JUNEAU -- The federal coordinator for Alaska natural gas projects said Tuesday it could be be late this year, or early next, before Alaskans know whether they're closer to securing a major natural gas pipeline.
Larry Persily said Tuesday that the public shouldn't expect any major announcements next week, when TransCanada Corp. is slated to end its three-month process of courting gas producers and securing commitments for shipping deals. He said the end of the open season will simply mark the start of negotiations between the company and potential shippers, with possible issues such as gas volume commitments, years of expected use and what a shipper wants to pay needing to be ironed out.
Once a deal is reached, the developer and shipper sign a precedent agreement, and Persily said those commitments help provide the basis for the developer beginning to spend hundreds of millions toward building a line.

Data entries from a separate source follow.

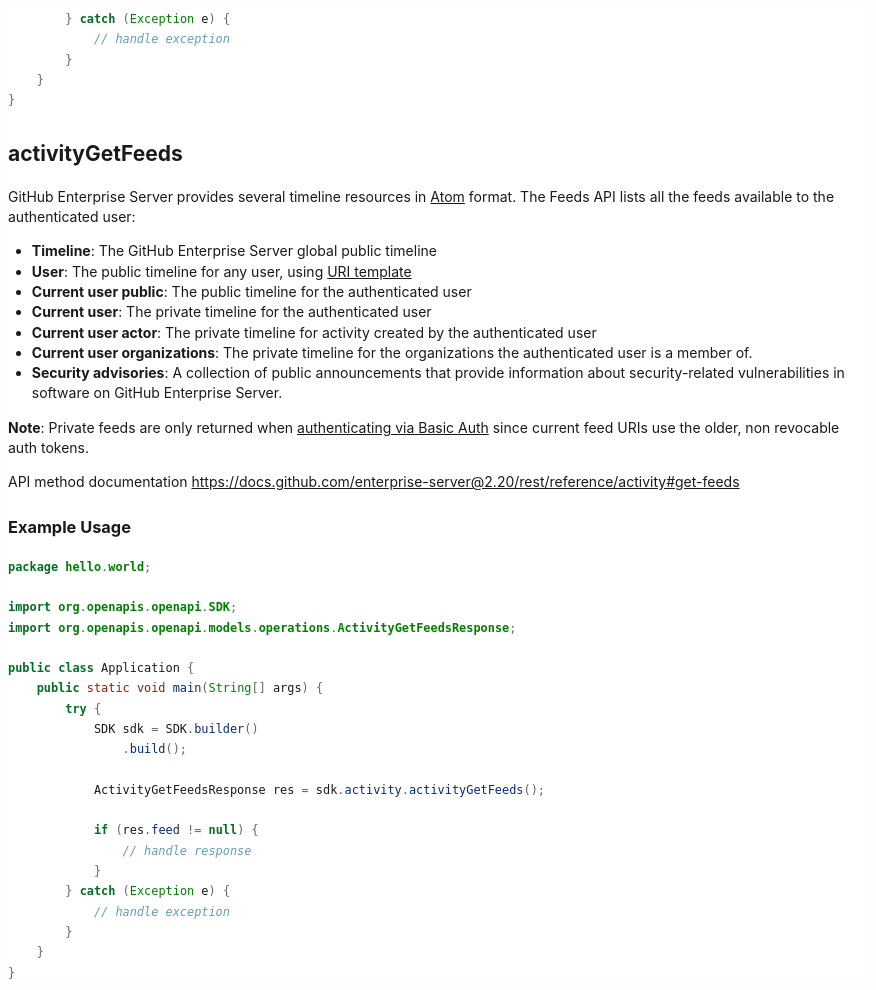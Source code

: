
 ```java
        } catch (Exception e) {
            // handle exception
        }
    }
}
```

## activityGetFeeds

GitHub Enterprise Server provides several timeline resources in [Atom](http://en.wikipedia.org/wiki/Atom_(standard)) format. The Feeds API lists all the feeds available to the authenticated user:

*   **Timeline**: The GitHub Enterprise Server global public timeline
*   **User**: The public timeline for any user, using [URI template](https://docs.github.com/enterprise-server@2.20/rest/overview/resources-in-the-rest-api#hypermedia)
*   **Current user public**: The public timeline for the authenticated user
*   **Current user**: The private timeline for the authenticated user
*   **Current user actor**: The private timeline for activity created by the authenticated user
*   **Current user organizations**: The private timeline for the organizations the authenticated user is a member of.
*   **Security advisories**: A collection of public announcements that provide information about security-related vulnerabilities in software on GitHub Enterprise Server.

**Note**: Private feeds are only returned when [authenticating via Basic Auth](https://docs.github.com/enterprise-server@2.20/rest/overview/other-authentication-methods#basic-authentication) since current feed URIs use the older, non revocable auth tokens.

API method documentation
<https://docs.github.com/enterprise-server@2.20/rest/reference/activity#get-feeds>

### Example Usage

```java
package hello.world;

import org.openapis.openapi.SDK;
import org.openapis.openapi.models.operations.ActivityGetFeedsResponse;

public class Application {
    public static void main(String[] args) {
        try {
            SDK sdk = SDK.builder()
                .build();

            ActivityGetFeedsResponse res = sdk.activity.activityGetFeeds();

            if (res.feed != null) {
                // handle response
            }
        } catch (Exception e) {
            // handle exception
        }
    }
}
```
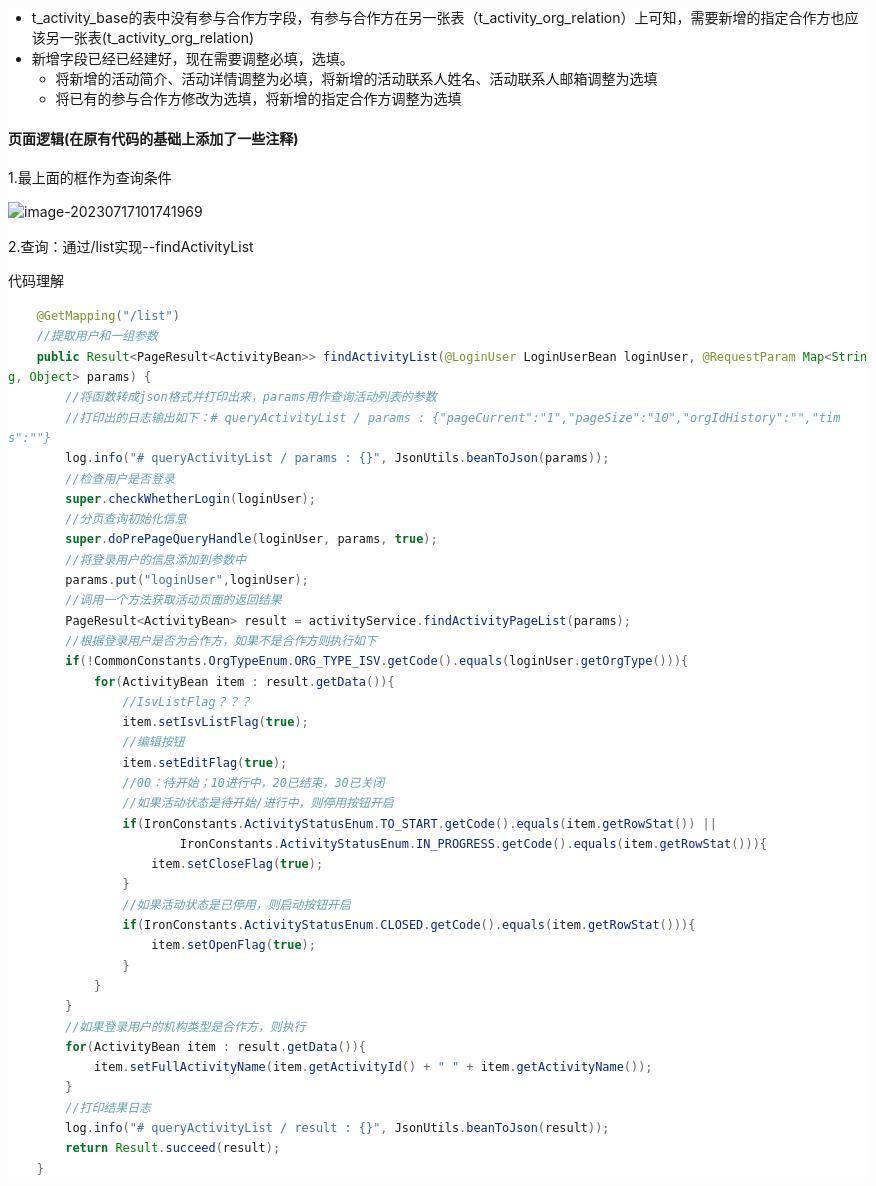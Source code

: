 - t_activity_base的表中没有参与合作方字段，有参与合作方在另一张表（t_activity_org_relation）上可知，需要新增的指定合作方也应该另一张表(t_activity_org_relation)
- 新增字段已经已经建好，现在需要调整必填，选填。
  - 将新增的活动简介、活动详情调整为必填，将新增的活动联系人姓名、活动联系人邮箱调整为选填
  - 将已有的参与合作方修改为选填，将新增的指定合作方调整为选填

#### 页面逻辑(在原有代码的基础上添加了一些注释)

1.最上面的框作为查询条件

![image-20230717101741969](C:\Users\allinpay\AppData\Roaming\Typora\typora-user-images\image-20230717101741969.png)

2.查询：通过/list实现--findActivityList

代码理解

```java
    @GetMapping("/list")
	//提取用户和一组参数
    public Result<PageResult<ActivityBean>> findActivityList(@LoginUser LoginUserBean loginUser, @RequestParam Map<String, Object> params) {
        //将函数转成json格式并打印出来，params用作查询活动列表的参数
        //打印出的日志输出如下：# queryActivityList / params : {"pageCurrent":"1","pageSize":"10","orgIdHistory":"","tims":""}       
        log.info("# queryActivityList / params : {}", JsonUtils.beanToJson(params));
		//检查用户是否登录
        super.checkWhetherLogin(loginUser);
        //分页查询初始化信息
        super.doPrePageQueryHandle(loginUser, params, true);
        //将登录用户的信息添加到参数中
        params.put("loginUser",loginUser);
        //调用一个方法获取活动页面的返回结果
        PageResult<ActivityBean> result = activityService.findActivityPageList(params);
        //根据登录用户是否为合作方，如果不是合作方则执行如下
        if(!CommonConstants.OrgTypeEnum.ORG_TYPE_ISV.getCode().equals(loginUser.getOrgType())){
            for(ActivityBean item : result.getData()){
                //IsvListFlag？？？
                item.setIsvListFlag(true);
                //编辑按钮
                item.setEditFlag(true);
                //00：待开始；10进行中，20已结束，30已关闭
                //如果活动状态是待开始/进行中，则停用按钮开启
                if(IronConstants.ActivityStatusEnum.TO_START.getCode().equals(item.getRowStat()) ||
                        IronConstants.ActivityStatusEnum.IN_PROGRESS.getCode().equals(item.getRowStat())){
                    item.setCloseFlag(true);
                }
                //如果活动状态是已停用，则启动按钮开启
                if(IronConstants.ActivityStatusEnum.CLOSED.getCode().equals(item.getRowStat())){
                    item.setOpenFlag(true);
                }
            }
        }
        //如果登录用户的机构类型是合作方，则执行
        for(ActivityBean item : result.getData()){
            item.setFullActivityName(item.getActivityId() + " " + item.getActivityName());
        }
        //打印结果日志
        log.info("# queryActivityList / result : {}", JsonUtils.beanToJson(result));
        return Result.succeed(result);
    }
```
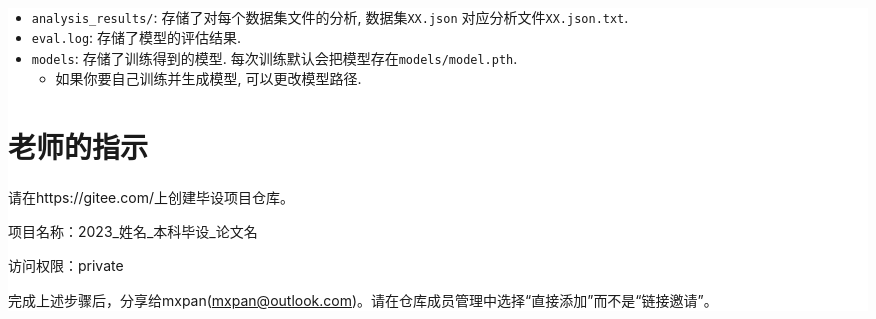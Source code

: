 * `analysis_results/`: 存储了对每个数据集文件的分析, 数据集`XX.json` 对应分析文件`XX.json.txt`.
* `eval.log`: 存储了模型的评估结果.
* `models`: 存储了训练得到的模型. 每次训练默认会把模型存在`models/model.pth`. 
  * 如果你要自己训练并生成模型, 可以更改模型路径.

# 老师的指示

请在https://gitee.com/上创建毕设项目仓库。

项目名称：2023\_姓名\_本科毕设_论文名

访问权限：private

完成上述步骤后，分享给mxpan(mxpan@outlook.com)。请在仓库成员管理中选择“直接添加”而不是“链接邀请”。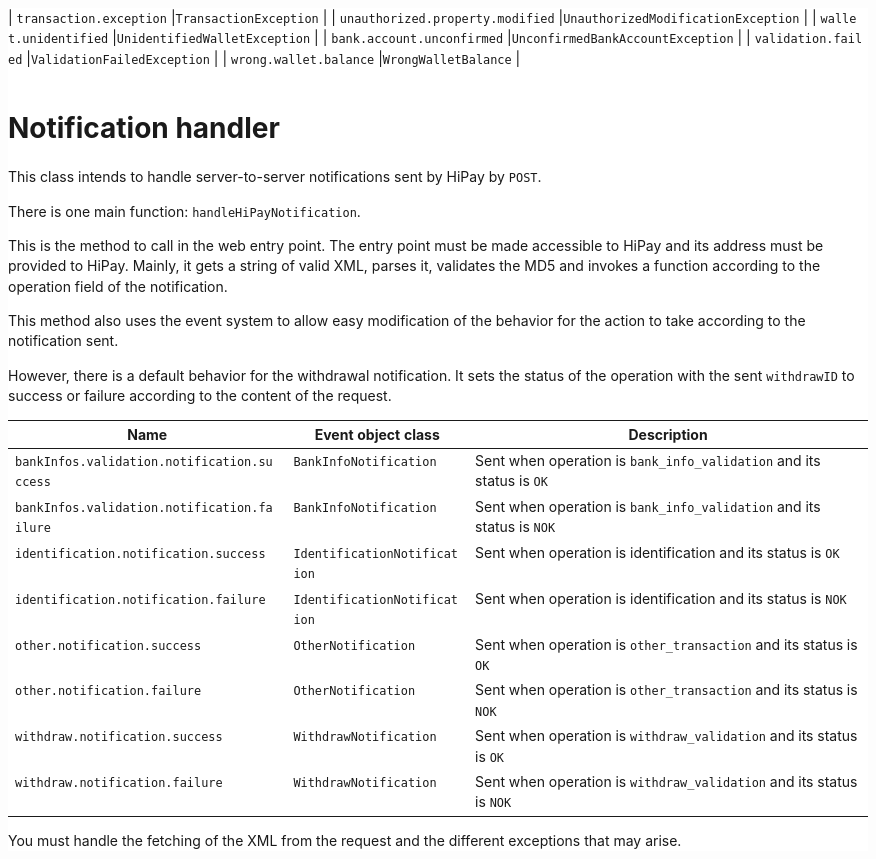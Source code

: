 |  `transaction.exception`          |`TransactionException`               |
|  `unauthorized.property.modified` |`UnauthorizedModificationException`  |
|  `wallet.unidentified`            |`UnidentifiedWalletException`        |
|  `bank.account.unconfirmed`       |`UnconfirmedBankAccountException`    |
|  `validation.failed`              |`ValidationFailedException`          |
|  `wrong.wallet.balance`           |`WrongWalletBalance`                 |

# Notification handler

This class intends to handle server-to-server notifications sent by HiPay by `POST`.

There is one main function: `handleHiPayNotification`.

This is the method to call in the web entry point. The entry point must be made accessible to HiPay and its address must be provided to HiPay. Mainly, it gets a string of valid XML, parses it, validates the MD5 and invokes a function according to the operation field of the notification.

This method also uses the event system to allow easy modification of the behavior for the action to take according to the notification sent.

However, there is a default behavior for the withdrawal notification. It sets the status of the operation with the sent `withdrawID` to success or failure according to the content of the request.


| Name | Event object class | Description |
| --- | --- | --- |
| `bankInfos.validation.notification.success` | `BankInfoNotification` | Sent when operation is `bank_info_validation` and its status is `OK` |
| `bankInfos.validation.notification.failure` | `BankInfoNotification` | Sent when operation is `bank_info_validation` and its status is `NOK` |
| `identification.notification.success` | `IdentificationNotification` | Sent when operation is identification and its status is `OK` |
| `identification.notification.failure` | `IdentificationNotification` | Sent when operation is identification and its status is `NOK` |
| `other.notification.success` | `OtherNotification` | Sent when operation is `other_transaction` and its status is `OK` |
| `other.notification.failure` | `OtherNotification` | Sent when operation is `other_transaction` and its status is `NOK` |
| `withdraw.notification.success` | `WithdrawNotification` | Sent when operation is `withdraw_validation` and its status is `OK` |
| `withdraw.notification.failure` | `WithdrawNotification` | Sent when operation is `withdraw_validation` and its status is `NOK` |

You must handle the fetching of the XML from the request and the different exceptions that may arise.
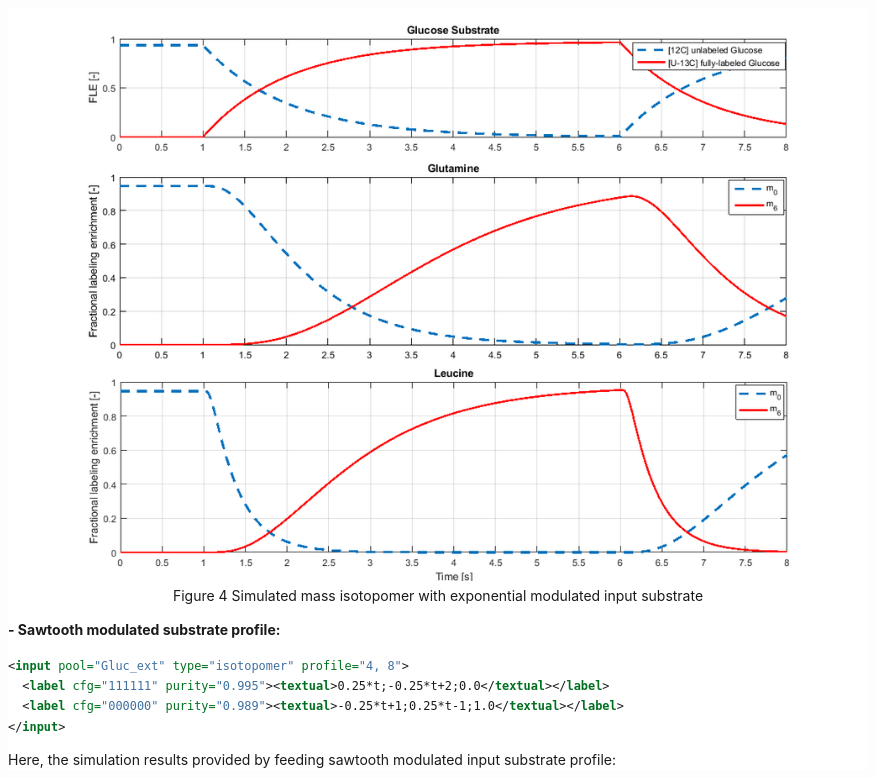 <p align="center"> <img src="images/profiles/exp_profile.png">Figure 4</b> Simulated mass isotopomer with exponential modulated input substrate</p>
<b>- Sawtooth modulated substrate profile:</b>

```xml
<input pool="Gluc_ext" type="isotopomer" profile="4, 8">
  <label cfg="111111" purity="0.995"><textual>0.25*t;-0.25*t+2;0.0</textual></label>
  <label cfg="000000" purity="0.989"><textual>-0.25*t+1;0.25*t-1;1.0</textual></label>
</input>
```
Here, the simulation results provided by feeding sawtooth modulated input substrate profile:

All of this, of course, assumes there are bidders; the goal of an open season is to gauge interest in building a major line.
Persily said the odds for a pipeline would increase if federal legislation moves forward that pushes the nation toward greater use of natural gas.
"The hope for an Alaska gas pipeline rests on whether the market needs our gas. It's just that simple," he told reporters during an informal briefing in Anchorage. Underpinning that demand growth will be large volume, long-term users like electricity companies, not scattered individual users.
If the U.S. turns to natural gas as primary fuel for new power plants and moves away from coal plants that can be expensive to retrofit to meet changing emissions standards, "we've got a chance, I believe, for this project," Persily said.
He said federal legislation encouraging cleaner energy would help.
"I think Alaskans, while they're waiting for the results of the open season, need to think that reasonable climate change legislation really can be good for a North Slope pipeline," he said.
There are currently two competing projects vying for attention that would bring gas from Alaska's prodigous North Slope to market, and it's widely believed that only one will go forward, if, any go forward at all.
TransCanada is working with Exxon Mobil Corp. to advance its project. It's moving forward with the promise of up to $500 million from the state under an exclusive license it won under the Alaska Gasline Inducement Act, championed by then-Gov. Sarah Palin as a way to bring to fruition the long-hoped for natural gas line.
The second project, Denali-The Alaska Gas Pipeline, is a joint effort of BP America and ConocoPhillips. It began its open season earlier this month, with a run slated to end Oct. 4.
Based on the developers' own timelines, which are subject to change, and the signing of any precedent agreements, it could be late this year or early next until it's known whether Alaska is any closer to securing a line, Persily said.
That timeline puts it past the November election.
The pipeline -- and questions of how best to bring gas to market -- has become a major issue among the Republican candidates for governor. Gov. Sean Parnell has remained committed to the process he inherited when Palin resigned last year. Two high-profile challengers, Ralph Samuels and Bill Walker, believe this is a wrong-headed approach.